## Problem statement
Nothing but an exact copy of the data should be given.

## Recorded information

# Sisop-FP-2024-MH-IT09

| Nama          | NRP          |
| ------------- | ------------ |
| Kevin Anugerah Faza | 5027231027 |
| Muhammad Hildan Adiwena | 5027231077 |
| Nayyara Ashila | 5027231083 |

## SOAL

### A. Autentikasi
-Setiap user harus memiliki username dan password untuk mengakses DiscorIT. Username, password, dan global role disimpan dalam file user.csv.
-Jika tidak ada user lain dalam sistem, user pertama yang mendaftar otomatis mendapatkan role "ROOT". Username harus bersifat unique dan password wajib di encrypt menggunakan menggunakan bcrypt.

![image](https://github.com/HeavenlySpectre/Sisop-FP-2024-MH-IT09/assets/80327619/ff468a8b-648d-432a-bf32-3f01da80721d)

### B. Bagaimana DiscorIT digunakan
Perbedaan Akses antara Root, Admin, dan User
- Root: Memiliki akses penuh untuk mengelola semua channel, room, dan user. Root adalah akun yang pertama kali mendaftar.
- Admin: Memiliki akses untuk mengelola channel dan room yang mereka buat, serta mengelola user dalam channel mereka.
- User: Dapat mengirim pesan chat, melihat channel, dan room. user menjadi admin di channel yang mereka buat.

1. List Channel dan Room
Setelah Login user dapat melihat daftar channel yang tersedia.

## Answer to this task
# Sisop-FP-2024-MH-IT09

| Nama          | NRP          |
| ------------- | ------------ |
| Kevin Anugerah Faza | 5027231027 |
| Muhammad Hildan Adiwena | 5027231077 |
| Nayyara Ashila | 5027231083 |

## SOAL

### A. Autentikasi
-Setiap user harus memiliki username dan password untuk mengakses DiscorIT. Username, password, dan global role disimpan dalam file user.csv.
-Jika tidak ada user lain dalam sistem, user pertama yang mendaftar otomatis mendapatkan role "ROOT". Username harus bersifat unique dan password wajib di encrypt menggunakan menggunakan bcrypt.

![image](https://github.com/HeavenlySpectre/Sisop-FP-2024-MH-IT09/assets/80327619/ff468a8b-648d-432a-bf32-3f01da80721d)

### B. Bagaimana DiscorIT digunakan
Perbedaan Akses antara Root, Admin, dan User
- Root: Memiliki akses penuh untuk mengelola semua channel, room, dan user. Root adalah akun yang pertama kali mendaftar.
- Admin: Memiliki akses untuk mengelola channel dan room yang mereka buat, serta mengelola user dalam channel mereka.
- User: Dapat mengirim pesan chat, melihat channel, dan room. user menjadi admin di channel yang mereka buat.

1. List Channel dan Room
Setelah Login user dapat melihat daftar channel yang tersedia.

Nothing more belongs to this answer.